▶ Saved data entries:
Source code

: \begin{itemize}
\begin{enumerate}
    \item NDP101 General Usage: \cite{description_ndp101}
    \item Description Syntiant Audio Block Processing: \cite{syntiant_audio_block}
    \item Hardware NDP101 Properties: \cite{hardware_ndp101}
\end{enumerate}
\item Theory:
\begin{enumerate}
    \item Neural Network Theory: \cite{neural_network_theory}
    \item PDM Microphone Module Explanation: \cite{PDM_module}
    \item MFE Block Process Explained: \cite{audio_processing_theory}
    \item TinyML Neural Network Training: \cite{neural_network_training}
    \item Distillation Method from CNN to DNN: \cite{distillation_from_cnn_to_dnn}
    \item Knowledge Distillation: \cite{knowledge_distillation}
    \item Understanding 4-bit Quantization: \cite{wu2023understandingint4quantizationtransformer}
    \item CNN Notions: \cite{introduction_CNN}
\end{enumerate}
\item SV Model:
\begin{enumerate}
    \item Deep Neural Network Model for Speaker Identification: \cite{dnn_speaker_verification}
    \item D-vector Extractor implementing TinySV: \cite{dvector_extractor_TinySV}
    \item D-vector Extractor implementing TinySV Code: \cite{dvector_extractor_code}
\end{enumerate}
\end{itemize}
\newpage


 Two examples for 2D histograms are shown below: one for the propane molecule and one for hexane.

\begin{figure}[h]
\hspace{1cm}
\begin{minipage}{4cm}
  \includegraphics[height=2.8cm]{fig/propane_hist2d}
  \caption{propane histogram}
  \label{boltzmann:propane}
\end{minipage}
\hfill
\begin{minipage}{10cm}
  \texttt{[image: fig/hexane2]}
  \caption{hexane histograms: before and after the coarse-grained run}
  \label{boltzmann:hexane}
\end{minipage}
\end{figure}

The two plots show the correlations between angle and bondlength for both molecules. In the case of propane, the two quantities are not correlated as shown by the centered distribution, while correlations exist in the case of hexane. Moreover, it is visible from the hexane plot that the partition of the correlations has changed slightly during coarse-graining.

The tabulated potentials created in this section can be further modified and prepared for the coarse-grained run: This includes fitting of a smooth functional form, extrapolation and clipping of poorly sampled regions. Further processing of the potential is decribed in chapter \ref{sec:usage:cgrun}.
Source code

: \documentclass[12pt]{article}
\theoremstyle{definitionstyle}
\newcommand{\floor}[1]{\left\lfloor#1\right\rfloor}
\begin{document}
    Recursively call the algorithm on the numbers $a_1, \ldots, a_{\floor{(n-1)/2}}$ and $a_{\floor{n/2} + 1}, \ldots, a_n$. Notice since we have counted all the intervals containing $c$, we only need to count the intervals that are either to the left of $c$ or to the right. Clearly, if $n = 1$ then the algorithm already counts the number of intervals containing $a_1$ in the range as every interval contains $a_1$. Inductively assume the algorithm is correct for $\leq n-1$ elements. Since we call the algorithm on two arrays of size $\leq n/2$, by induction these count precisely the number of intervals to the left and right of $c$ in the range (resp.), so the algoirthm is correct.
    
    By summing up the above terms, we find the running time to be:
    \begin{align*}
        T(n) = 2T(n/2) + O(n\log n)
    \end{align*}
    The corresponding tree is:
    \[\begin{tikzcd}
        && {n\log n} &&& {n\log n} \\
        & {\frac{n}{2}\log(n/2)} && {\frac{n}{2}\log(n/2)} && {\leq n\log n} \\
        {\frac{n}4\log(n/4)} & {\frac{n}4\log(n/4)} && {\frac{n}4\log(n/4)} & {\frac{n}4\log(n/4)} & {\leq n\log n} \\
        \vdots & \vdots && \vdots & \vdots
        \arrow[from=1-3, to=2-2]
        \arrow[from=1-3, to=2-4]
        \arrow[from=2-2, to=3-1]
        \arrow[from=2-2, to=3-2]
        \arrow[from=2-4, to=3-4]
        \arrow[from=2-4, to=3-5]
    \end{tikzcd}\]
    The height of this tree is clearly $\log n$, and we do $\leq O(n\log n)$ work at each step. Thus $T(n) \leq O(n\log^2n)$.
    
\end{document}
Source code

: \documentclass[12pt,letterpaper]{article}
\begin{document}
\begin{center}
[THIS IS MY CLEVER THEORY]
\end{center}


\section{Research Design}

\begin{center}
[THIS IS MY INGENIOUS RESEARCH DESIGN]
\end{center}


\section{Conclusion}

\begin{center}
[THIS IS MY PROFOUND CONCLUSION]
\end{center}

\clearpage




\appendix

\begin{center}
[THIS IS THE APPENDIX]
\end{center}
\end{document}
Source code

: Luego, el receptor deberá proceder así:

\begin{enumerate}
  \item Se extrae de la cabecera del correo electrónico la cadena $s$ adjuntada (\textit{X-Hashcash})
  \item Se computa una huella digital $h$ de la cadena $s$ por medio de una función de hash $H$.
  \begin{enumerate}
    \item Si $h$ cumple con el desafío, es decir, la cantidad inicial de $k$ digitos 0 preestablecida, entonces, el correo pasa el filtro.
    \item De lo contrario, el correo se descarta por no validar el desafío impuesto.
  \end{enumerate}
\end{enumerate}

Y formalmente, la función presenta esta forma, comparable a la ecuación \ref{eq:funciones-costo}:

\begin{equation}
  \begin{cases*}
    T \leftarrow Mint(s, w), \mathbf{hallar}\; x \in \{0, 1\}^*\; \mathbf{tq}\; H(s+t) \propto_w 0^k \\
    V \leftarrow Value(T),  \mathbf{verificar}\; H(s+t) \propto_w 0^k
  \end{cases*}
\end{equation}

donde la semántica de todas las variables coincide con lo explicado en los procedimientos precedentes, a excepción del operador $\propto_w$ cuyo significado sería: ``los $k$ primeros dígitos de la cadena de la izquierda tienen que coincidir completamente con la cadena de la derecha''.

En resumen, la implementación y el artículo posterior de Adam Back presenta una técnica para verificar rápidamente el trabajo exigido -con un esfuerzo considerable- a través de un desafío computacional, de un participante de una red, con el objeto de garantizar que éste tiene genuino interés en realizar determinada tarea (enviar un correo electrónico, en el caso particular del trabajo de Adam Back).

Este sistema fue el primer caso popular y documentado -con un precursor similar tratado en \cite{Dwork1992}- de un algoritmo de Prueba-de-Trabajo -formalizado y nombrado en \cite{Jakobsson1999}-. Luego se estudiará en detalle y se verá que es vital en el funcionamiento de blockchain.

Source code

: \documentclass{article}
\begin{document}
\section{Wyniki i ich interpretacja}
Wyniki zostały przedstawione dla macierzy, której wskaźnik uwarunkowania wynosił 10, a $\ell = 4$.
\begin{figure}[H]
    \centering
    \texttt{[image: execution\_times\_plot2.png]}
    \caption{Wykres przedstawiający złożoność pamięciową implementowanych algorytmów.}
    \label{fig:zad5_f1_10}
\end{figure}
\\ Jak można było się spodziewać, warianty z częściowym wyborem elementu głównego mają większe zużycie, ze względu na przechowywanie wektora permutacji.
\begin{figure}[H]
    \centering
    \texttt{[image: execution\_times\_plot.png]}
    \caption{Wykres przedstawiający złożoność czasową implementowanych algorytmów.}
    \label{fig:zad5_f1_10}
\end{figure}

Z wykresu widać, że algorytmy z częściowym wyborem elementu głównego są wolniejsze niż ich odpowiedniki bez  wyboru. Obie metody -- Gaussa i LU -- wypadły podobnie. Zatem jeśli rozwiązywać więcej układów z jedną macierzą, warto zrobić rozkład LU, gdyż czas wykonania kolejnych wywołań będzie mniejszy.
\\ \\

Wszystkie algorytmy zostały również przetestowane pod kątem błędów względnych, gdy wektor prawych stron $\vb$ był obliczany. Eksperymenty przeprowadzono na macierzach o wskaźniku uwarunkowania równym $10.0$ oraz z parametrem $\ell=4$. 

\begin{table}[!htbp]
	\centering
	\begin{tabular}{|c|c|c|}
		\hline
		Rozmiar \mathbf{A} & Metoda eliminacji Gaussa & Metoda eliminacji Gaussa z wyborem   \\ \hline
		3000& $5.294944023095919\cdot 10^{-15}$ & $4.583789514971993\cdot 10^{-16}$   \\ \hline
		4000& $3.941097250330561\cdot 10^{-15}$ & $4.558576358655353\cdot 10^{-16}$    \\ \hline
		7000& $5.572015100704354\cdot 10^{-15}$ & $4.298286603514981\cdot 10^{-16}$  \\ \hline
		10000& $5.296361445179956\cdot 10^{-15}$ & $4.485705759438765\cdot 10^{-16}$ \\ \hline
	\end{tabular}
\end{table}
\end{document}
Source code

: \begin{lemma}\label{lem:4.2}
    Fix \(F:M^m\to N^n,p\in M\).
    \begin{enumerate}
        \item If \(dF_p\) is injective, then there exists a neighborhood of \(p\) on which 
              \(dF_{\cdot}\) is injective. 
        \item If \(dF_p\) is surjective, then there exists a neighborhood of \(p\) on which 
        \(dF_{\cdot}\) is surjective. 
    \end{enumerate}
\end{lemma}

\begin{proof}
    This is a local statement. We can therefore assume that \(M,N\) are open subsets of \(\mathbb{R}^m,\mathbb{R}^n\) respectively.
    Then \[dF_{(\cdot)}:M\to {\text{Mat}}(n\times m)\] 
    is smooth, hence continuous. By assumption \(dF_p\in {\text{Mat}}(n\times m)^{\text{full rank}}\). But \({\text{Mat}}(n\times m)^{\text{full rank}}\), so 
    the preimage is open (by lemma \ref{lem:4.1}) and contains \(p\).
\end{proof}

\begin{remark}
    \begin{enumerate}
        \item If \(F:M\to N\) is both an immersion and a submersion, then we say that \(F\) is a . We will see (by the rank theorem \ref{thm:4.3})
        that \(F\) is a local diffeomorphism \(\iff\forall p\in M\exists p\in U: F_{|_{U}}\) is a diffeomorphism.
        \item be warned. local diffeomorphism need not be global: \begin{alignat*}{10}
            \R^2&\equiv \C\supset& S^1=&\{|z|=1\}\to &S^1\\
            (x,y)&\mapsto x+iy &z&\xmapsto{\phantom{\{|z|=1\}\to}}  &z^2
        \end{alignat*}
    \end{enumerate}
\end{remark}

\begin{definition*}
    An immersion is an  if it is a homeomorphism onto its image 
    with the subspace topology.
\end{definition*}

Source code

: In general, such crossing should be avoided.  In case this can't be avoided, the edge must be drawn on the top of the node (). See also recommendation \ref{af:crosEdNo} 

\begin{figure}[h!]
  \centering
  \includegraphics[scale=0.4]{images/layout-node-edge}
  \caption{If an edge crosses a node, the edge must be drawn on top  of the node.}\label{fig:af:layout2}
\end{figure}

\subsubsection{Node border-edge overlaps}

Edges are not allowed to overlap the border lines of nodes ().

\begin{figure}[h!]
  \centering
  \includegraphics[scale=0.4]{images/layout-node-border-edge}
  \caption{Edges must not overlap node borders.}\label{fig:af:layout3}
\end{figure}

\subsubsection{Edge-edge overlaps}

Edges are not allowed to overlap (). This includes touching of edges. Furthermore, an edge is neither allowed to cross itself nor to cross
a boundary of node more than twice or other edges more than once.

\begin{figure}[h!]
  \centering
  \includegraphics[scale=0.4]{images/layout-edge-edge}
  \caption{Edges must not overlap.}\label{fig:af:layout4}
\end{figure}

▶ Your task: Please retype the top of the data exactly, down to and including the line that holds "The two plots", and nothing further.

▶ Exercise result:
Source code

: \begin{itemize}
\begin{enumerate}
    \item NDP101 General Usage: \cite{description_ndp101}
    \item Description Syntiant Audio Block Processing: \cite{syntiant_audio_block}
    \item Hardware NDP101 Properties: \cite{hardware_ndp101}
\end{enumerate}
\item Theory:
\begin{enumerate}
    \item Neural Network Theory: \cite{neural_network_theory}
    \item PDM Microphone Module Explanation: \cite{PDM_module}
    \item MFE Block Process Explained: \cite{audio_processing_theory}
    \item TinyML Neural Network Training: \cite{neural_network_training}
    \item Distillation Method from CNN to DNN: \cite{distillation_from_cnn_to_dnn}
    \item Knowledge Distillation: \cite{knowledge_distillation}
    \item Understanding 4-bit Quantization: \cite{wu2023understandingint4quantizationtransformer}
    \item CNN Notions: \cite{introduction_CNN}
\end{enumerate}
\item SV Model:
\begin{enumerate}
    \item Deep Neural Network Model for Speaker Identification: \cite{dnn_speaker_verification}
    \item D-vector Extractor implementing TinySV: \cite{dvector_extractor_TinySV}
    \item D-vector Extractor implementing TinySV Code: \cite{dvector_extractor_code}
\end{enumerate}
\end{itemize}
\newpage


 Two examples for 2D histograms are shown below: one for the propane molecule and one for hexane.

\begin{figure}[h]
\hspace{1cm}
\begin{minipage}{4cm}
  \includegraphics[height=2.8cm]{fig/propane_hist2d}
  \caption{propane histogram}
  \label{boltzmann:propane}
\end{minipage}
\hfill
\begin{minipage}{10cm}
  \texttt{[image: fig/hexane2]}
  \caption{hexane histograms: before and after the coarse-grained run}
  \label{boltzmann:hexane}
\end{minipage}
\end{figure}

The two plots show the correlations between angle and bondlength for both molecules. In the case of propane, the two quantities are not correlated as shown by the centered distribution, while correlations exist in the case of hexane. Moreover, it is visible from the hexane plot that the partition of the correlations has changed slightly during coarse-graining.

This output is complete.